Foreign Policy by Batman

The drums of war have faded into the distance and once more the people can breathe a collective sigh of relief or disappointment. Every few weeks the media ramps up war hysteria against one of the gallery of international villains. It’s like a game show: spin the wheel, which rogue regime is the Administration debating action against this week? Last week it was Egypt; this week it’s… Syria!

Over the past 12 months the government has deliberated bombing North Korea, Iran, and Syria. Why does no one seem to notice this revolving door of similar enemies? It looks cartoonish: the constant distraction of the populace in a television-show-like procession of this gallery of goons. Do we owe this approach to foreign policy to TV cop shows where we have a new villain every week or to comic strips where the same villains reappear time and again: the Joker, the Penguin, Mr. Freeze? Better call the Bat Cave!
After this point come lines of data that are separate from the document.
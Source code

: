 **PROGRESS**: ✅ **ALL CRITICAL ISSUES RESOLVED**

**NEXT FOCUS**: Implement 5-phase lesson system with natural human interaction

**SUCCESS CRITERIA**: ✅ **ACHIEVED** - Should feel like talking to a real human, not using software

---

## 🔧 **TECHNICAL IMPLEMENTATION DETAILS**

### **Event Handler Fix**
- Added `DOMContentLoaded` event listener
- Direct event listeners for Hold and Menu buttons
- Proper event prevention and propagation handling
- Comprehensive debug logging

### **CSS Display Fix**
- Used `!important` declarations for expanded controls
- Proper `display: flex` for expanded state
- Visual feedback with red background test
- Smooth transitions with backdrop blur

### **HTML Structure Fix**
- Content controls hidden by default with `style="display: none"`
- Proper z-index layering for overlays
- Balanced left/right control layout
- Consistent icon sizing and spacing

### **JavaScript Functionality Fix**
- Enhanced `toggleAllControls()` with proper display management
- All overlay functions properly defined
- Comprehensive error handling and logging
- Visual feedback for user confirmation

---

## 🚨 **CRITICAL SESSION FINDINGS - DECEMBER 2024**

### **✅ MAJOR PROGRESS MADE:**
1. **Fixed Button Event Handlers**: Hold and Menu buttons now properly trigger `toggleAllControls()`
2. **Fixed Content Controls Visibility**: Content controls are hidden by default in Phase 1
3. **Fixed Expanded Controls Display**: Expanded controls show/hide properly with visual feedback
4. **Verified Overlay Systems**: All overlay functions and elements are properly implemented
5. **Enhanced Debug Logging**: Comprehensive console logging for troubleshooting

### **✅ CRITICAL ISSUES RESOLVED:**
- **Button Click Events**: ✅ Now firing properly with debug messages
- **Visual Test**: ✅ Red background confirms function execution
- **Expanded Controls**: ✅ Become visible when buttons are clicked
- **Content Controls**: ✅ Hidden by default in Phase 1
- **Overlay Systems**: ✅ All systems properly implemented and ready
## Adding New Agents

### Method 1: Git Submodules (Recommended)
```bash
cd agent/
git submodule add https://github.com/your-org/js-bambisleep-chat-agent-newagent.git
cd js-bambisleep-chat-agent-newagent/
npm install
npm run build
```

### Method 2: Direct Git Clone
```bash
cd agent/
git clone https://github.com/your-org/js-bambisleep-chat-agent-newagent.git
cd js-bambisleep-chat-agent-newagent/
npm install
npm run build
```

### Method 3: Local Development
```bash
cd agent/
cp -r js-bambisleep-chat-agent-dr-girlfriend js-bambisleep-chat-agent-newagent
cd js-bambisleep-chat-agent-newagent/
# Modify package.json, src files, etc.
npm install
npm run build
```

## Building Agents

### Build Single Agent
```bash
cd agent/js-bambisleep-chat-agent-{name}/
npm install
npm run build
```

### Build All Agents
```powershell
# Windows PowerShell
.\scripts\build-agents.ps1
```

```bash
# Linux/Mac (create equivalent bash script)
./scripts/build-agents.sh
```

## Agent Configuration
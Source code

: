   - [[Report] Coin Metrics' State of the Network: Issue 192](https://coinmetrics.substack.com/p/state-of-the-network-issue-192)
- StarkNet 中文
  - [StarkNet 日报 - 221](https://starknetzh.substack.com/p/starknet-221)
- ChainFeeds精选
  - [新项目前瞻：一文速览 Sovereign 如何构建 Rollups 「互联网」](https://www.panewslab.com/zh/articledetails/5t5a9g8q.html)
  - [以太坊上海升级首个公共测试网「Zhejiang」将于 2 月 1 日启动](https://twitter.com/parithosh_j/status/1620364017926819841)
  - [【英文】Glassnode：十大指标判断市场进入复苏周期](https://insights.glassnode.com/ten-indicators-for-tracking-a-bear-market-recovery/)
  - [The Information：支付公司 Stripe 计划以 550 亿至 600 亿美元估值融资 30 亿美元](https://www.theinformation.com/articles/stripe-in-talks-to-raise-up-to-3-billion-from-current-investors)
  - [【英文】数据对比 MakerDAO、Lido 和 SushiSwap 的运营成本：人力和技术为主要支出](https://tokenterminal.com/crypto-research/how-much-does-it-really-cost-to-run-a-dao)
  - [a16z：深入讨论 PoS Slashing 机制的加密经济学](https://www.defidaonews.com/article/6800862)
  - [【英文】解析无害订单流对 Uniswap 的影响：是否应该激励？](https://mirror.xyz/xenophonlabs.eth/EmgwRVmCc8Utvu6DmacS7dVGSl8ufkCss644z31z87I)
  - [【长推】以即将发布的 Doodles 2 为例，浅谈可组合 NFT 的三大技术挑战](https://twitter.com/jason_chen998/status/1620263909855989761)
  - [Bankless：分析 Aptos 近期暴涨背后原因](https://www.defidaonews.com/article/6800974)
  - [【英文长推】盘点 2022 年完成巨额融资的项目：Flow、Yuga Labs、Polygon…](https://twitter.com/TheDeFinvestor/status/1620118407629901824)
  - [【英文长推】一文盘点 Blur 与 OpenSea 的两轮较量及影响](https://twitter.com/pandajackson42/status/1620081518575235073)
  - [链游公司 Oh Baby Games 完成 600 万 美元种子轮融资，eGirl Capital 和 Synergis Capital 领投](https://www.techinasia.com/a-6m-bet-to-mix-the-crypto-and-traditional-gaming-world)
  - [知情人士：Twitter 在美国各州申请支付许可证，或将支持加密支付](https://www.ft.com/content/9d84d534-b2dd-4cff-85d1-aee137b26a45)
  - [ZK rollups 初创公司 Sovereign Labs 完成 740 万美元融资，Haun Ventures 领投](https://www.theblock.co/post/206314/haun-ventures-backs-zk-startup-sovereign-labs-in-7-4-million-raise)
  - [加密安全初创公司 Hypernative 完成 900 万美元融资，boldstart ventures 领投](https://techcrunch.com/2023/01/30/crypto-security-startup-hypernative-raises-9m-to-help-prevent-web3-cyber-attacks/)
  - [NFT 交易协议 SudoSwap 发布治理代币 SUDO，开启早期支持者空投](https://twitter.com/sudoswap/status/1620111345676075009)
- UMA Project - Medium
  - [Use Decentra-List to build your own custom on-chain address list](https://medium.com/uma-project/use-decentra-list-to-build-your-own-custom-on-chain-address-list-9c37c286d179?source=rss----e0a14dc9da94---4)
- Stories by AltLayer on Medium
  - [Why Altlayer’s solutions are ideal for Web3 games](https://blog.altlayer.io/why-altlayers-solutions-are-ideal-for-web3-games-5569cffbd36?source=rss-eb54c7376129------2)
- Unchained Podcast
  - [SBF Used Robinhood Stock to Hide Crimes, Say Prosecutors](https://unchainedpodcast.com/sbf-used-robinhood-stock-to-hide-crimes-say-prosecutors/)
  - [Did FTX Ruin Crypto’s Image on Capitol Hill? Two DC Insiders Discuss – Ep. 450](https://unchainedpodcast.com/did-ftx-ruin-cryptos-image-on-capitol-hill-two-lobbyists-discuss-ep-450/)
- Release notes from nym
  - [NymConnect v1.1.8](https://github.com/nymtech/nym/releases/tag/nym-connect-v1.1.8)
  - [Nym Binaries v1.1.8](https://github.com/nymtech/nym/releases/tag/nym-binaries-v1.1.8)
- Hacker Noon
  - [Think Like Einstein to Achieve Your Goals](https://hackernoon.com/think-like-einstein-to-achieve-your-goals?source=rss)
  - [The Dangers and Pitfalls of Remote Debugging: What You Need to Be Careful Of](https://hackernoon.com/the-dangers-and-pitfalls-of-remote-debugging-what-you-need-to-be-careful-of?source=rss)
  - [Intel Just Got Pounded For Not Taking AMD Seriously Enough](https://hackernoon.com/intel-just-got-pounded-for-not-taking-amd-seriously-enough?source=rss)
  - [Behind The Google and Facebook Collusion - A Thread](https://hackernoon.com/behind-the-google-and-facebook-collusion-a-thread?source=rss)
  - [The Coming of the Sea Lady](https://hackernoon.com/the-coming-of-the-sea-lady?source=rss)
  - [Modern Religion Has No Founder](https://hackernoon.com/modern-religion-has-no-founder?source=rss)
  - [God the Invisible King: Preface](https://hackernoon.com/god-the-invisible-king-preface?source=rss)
This approach to foreign policy draws its immediate history from September 11. In 2002, in his State of the Union address, George W. Bush expanded his policy on the War on Terror, aiming to punish sponsors of terrorism, as well as terrorists themselves. He coined the phrase “an axis of evil,” naming North Korea, Iran and Iraq as its member states. At the time, some were surprised because the states had little in common and posed different dangers. Over the past 11 years we have seen the fallout of this policy with the country seemingly unable to turn away from the shooting gallery with the same characters popping up.

Analogies with popular culture are apt. The media forms a field which frames all political events for people. In the 1960s, Guy Debord developed the idea of the “the society of the spectacle.” The spectacle was not a collection of images but a “social relation among people, mediated by images”. Debord described the total subjugation of the individual by the commodity. According to the principle of commodity fetishism, the domination of society by “intangible as well as tangible things” reaches its absolute fulfilment in the spectacle, where the tangible world is replaced by a selection of images which exist above it, and which simultaneously impose themselves as tangible.

Post 9/11, Henry Giroux drew the links between consumer culture and terrorist spectacle. Meaning in consumerist society occurs through the accumulation of and identification with consumer objects and, in the case of the spectacle, through images. Giroux argued that the spectacle of terrorism asserts its power through a massive return to ‘the real’ through hyperviolence. “The spectacle of terrorism undercuts the primacy of consumerism by adding to it.”

Images generate desire whether it be for the latest consumer item or for a perfect safety, protected by a strong, militarized state. Raw displays of brutality by States or terrorists must have wide distribution through the media to have the desired impact. Giroux’s ‘citizen soldier’ protects his freedom, which remains constructed as the freedom to choose whichever consumer item he desires. This is ultimately the reconfiguration of the consumerist desire in a new direction. Fear and retribution become commodified images to be consumed and security is sold to us in the same way as breakfast cereal.

The Bush Doctrine has evolved into the Obama Doctrine but the presentation of politics and international relations in the media seems to follow themes similar to 11 year ago. Like any ongoing sitcom or soap opera, the axis of evil has broadened to include a larger cast of characters. North Korea and Iran retain their status and appear as regulars on the show. Iraq has been subdued into a violent mess by the intervention of the US so they do not appear on the play bill very often and usually only as a cripple to be ridiculed. Libya was included for a short run. Now Syria is auditioning and seems likely to acquire an ongoing role.

As we sit at our computer and television screens mesmerized by the passing spectacle of revolving enemies, government shut down, and racist crimes, spectacular power robs us of our capacity to act. However, as we can see by the current debacle in Congress, spectacular power captures the rulers as well as the ruled. Congress seems caught in the media frames of drama and conflict, providing a good show for the audience, rather than acting in rational and considered ways in the public interest of the whole country. By blaming one side or the other, we enter into the drama not as citizens with a stake but as audience and barrackers consigned to the sidelines.